My little ragtag dog is the leftovers of all the other breeds – little pieces sewn together like patchwork. Because of the lack of fur on his black ears and an excess of curly whitish hair everywhere else, he appears to have a Mohican haircut. To those that ask did I shave the black bits, the answer is a frown. The vet said it was stress and it might grow back after I rescued him. Personally, I think it is his little Yorkshire terrier ears on his Jack Russell head.

When he wakes in the morning he looks at me with a quizzical bed hair face. He has a 'what are we going to do today?' eyebrow raised. I declare it Saturday and therefore puppy day. He flies off the bed and goes to fetch me a dog biscuit (I admit I buy the heart-shaped ones because he would if he could).

Instead of calling him my assistant dog, he has won the title of Nuisance Dog. Don't worry, I couldn't live without him now, and he is the best tonic for a person with Parkinson's disease. He nags me if I get up too slowly in the mornings. One of my symptoms is "freezing". I get stuck like a statue and I don't know I'm doing it. He has learnt by instinct to "talk" to me and issues a low growl. It works. If I'm on the end of the lead he pulls me along, until he knows I am OK.

There are Parkinson's assistance dog training groups in the USA and just starting in the UK. I smiled when I read that Great Danes were being trained to prevent people with Parkinson's from falling over. Put a Great Dane in my small house and the problem might be exacerbated.

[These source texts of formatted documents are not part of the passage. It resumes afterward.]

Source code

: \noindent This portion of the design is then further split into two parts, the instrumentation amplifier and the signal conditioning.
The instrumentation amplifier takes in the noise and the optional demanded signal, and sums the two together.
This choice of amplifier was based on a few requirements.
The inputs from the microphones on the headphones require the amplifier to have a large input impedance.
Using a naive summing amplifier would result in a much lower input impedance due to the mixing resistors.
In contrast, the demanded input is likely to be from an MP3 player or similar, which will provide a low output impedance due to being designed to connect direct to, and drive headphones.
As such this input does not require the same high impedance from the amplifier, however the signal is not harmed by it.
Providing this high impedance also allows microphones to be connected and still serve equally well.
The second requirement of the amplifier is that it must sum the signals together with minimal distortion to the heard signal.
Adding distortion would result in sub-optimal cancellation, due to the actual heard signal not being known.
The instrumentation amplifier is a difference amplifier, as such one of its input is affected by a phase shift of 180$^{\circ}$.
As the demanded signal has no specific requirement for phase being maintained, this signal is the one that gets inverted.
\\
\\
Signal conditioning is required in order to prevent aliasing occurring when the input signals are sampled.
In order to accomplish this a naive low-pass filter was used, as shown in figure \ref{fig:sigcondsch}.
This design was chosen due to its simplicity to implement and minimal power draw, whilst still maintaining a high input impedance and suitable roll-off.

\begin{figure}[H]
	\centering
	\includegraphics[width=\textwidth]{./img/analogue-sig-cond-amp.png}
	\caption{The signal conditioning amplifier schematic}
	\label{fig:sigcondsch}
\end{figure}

I call him my nuisance dog because when he is not watching my every movement, he flies at me like Kato in the old Pink Panther movies. He seems to be testing my agility and balance. When I did fall over he brought me a toy.

His new self-taught trick is bringing my slippers when I come home. Brilliant. Now how do I teach him to drop them instead of running off down the garden with them?

He has a mischievous sense of humour, rather like myself. A lady recently asked me if he was a Bichon Frise, to wit I replied, "No, he's from Redruth".